“Aman niye gamlanırsın divane gönül/Elbet bir gün bu kış gider yaz gelir.” Yaşadığı çağın kötülüklerine boyun eğmeyip, iyiliği yaşatmaya çalışan türkülerde büyüdük biz. Masallarımız iyilik yap ve sus diye fısıldadı. İyilikten cevap bekleyenler, kendine haksızlık yapmış olur…

Ağır yaraların arkasına sakladığımız iyi yanımız, hepimizin gerçek yüzü.

Bizim mücadelemiz iyiliği yaşatmak, iyilikten karşılık beklemek değil. Bunu anlamak için, ara sıra insanın kendi ile konuşması gerekir.

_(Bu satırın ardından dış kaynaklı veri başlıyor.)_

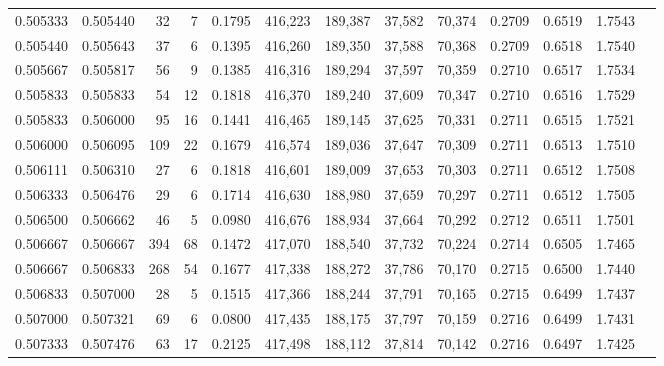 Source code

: \begin{tabular}{rrrrrrrrrrrrr}
0.505333 & 0.505440 &    32 &   7 &                                     0.1795 & 416,223 & 189,387 &  37,582 &  70,374 & 0.2709 & 0.6519 & 1.7543 \\
0.505440 & 0.505643 &    37 &   6 &                                     0.1395 & 416,260 & 189,350 &  37,588 &  70,368 & 0.2709 & 0.6518 & 1.7540 \\
0.505667 & 0.505817 &    56 &   9 &                                     0.1385 & 416,316 & 189,294 &  37,597 &  70,359 & 0.2710 & 0.6517 & 1.7534 \\
0.505833 & 0.505833 &    54 &  12 &                                     0.1818 & 416,370 & 189,240 &  37,609 &  70,347 & 0.2710 & 0.6516 & 1.7529 \\
0.505833 & 0.506000 &    95 &  16 &                                     0.1441 & 416,465 & 189,145 &  37,625 &  70,331 & 0.2711 & 0.6515 & 1.7521 \\
0.506000 & 0.506095 &   109 &  22 &                                     0.1679 & 416,574 & 189,036 &  37,647 &  70,309 & 0.2711 & 0.6513 & 1.7510 \\
0.506111 & 0.506310 &    27 &   6 &                                     0.1818 & 416,601 & 189,009 &  37,653 &  70,303 & 0.2711 & 0.6512 & 1.7508 \\
0.506333 & 0.506476 &    29 &   6 &                                     0.1714 & 416,630 & 188,980 &  37,659 &  70,297 & 0.2711 & 0.6512 & 1.7505 \\
0.506500 & 0.506662 &    46 &   5 &                                     0.0980 & 416,676 & 188,934 &  37,664 &  70,292 & 0.2712 & 0.6511 & 1.7501 \\
0.506667 & 0.506667 &   394 &  68 &                                     0.1472 & 417,070 & 188,540 &  37,732 &  70,224 & 0.2714 & 0.6505 & 1.7465 \\
0.506667 & 0.506833 &   268 &  54 &                                     0.1677 & 417,338 & 188,272 &  37,786 &  70,170 & 0.2715 & 0.6500 & 1.7440 \\
0.506833 & 0.507000 &    28 &   5 &                                     0.1515 & 417,366 & 188,244 &  37,791 &  70,165 & 0.2715 & 0.6499 & 1.7437 \\
0.507000 & 0.507321 &    69 &   6 &                                     0.0800 & 417,435 & 188,175 &  37,797 &  70,159 & 0.2716 & 0.6499 & 1.7431 \\
0.507333 & 0.507476 &    63 &  17 &                                     0.2125 & 417,498 & 188,112 &  37,814 &  70,142 & 0.2716 & 0.6497 & 1.7425 \\

\end{tabular}
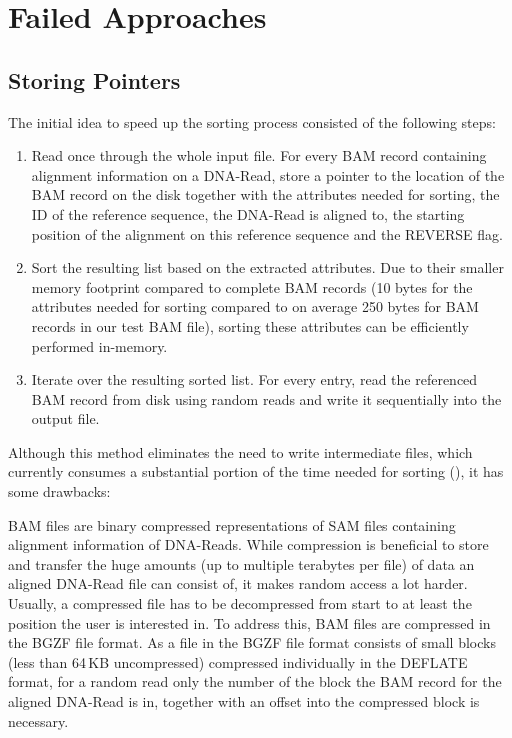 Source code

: \section{Failed Approaches}
\subsection{Storing Pointers}
The initial idea to speed up the sorting process consisted of the following steps: 
\begin{enumerate}
    \item Read once through the whole input file. For every BAM record containing alignment information on a DNA-Read, store a pointer to the location of the BAM record on the disk together with the attributes needed for sorting, the ID of the reference sequence, the DNA-Read is aligned to, the starting position of the alignment on this reference sequence and the REVERSE flag.
    \item Sort the resulting list based on the extracted attributes. Due to their smaller memory footprint compared to complete BAM records (10 bytes for the attributes needed for sorting compared to on average 250 bytes for BAM records in our test BAM file), sorting these attributes can be efficiently performed in-memory.
    \item Iterate over the resulting sorted list. For every entry, read the referenced BAM record from disk using random reads and write it sequentially into the output file.
\end{enumerate}

Although this method eliminates the need to write intermediate files, which currently consumes a substantial portion of the time needed for sorting (), it has some drawbacks: 

BAM files are binary compressed representations of SAM files containing alignment information of DNA-Reads. While compression is beneficial to store and transfer the huge amounts (up to multiple terabytes per file) of data an aligned DNA-Read file can consist of, it makes random access a lot harder. Usually, a compressed file has to be decompressed from start to at least the position the user is interested in. To address this, BAM files are compressed in the BGZF file format. As a file in the BGZF file format consists of small blocks (less than 64\,KB uncompressed) compressed individually in the  DEFLATE format, for a random read only the number of the block the BAM record for the aligned DNA-Read is in, together with an offset into the compressed block is necessary. 

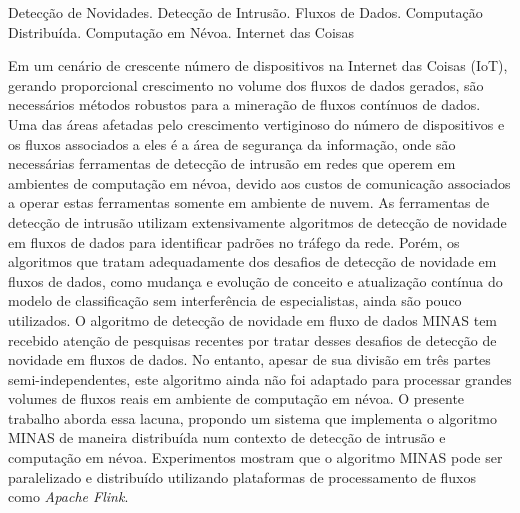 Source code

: 
\begin{resumo}{Detecção de Novidades. Detecção de Intrusão. Fluxos de Dados.
    Computação Distribuída. Computação em Névoa. Internet das Coisas}
 
    Em um cenário de crescente número de dispositivos na Internet das Coisas
    (IoT), gerando proporcional crescimento no volume dos fluxos de dados
    gerados, são necessários métodos robustos para a mineração de fluxos
    contínuos de dados.
    Uma das áreas afetadas pelo crescimento vertiginoso do número de dispositivos
    e os fluxos associados a eles é a área de segurança da informação, onde são
    necessárias ferramentas de detecção de intrusão em redes que operem em
    ambientes de computação em névoa, devido aos custos de comunicação associados
    a operar estas ferramentas somente em ambiente de nuvem.
    As ferramentas de detecção de intrusão utilizam extensivamente algoritmos de
    detecção de novidade em fluxos de dados para identificar padrões no tráfego
    da rede.
    Porém, os algoritmos que tratam adequadamente dos desafios de detecção de
    novidade em fluxos de dados, como mudança e evolução de conceito e
    atualização contínua do modelo de classificação sem interferência de
    especialistas, ainda são pouco utilizados.
    O algoritmo de detecção de novidade em fluxo de dados MINAS tem recebido
    atenção de pesquisas recentes por tratar desses desafios de detecção de
    novidade em fluxos de dados.
    No entanto, apesar de sua divisão em três partes semi-independentes, este
    algoritmo ainda não foi adaptado para processar grandes volumes de fluxos
    reais em ambiente de computação em névoa.
    O presente trabalho aborda essa lacuna, propondo um sistema
    que implementa o algoritmo MINAS de maneira distribuída num contexto
    de detecção de intrusão e computação em névoa.
    Experimentos mostram que o algoritmo MINAS pode ser paralelizado e
    distribuído utilizando plataformas de processamento de fluxos como
    \emph{Apache Flink}.
 \end{resumo}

“Hırs, hükmetme, çıkarcılık, şehvet, kibir, hiddet, intikam hırsı, işte bütün bunlar toplum tarafından değer görüyordu.” diyen Lew Tolstoy, devam ediyor İtirafa: “Bizim en temel arzumuz, emelimiz, mümkün olduğu kadar çok para ve üne kavuşmaktı.” İnsan kendini sorguladığında yüzü kızarmaya başlıyorsa, utancı ağır basıyorsa yanlışlardan kurtulmak ister.

Hatalara alışan birinin o umursamazlığı üzerinden atması kolay olmaz. ‘İnsan seçim yapmaya mecburdur.’’ Der Sartre.

Ya kötülüğün içine gömülüp, kendini yok edecek ya da iyiliği tazeleyip, huzur bulacak.

Hırsını yenen insan, aldatılmış olduğunu anlar ve hatayı telafi için mücadele eder.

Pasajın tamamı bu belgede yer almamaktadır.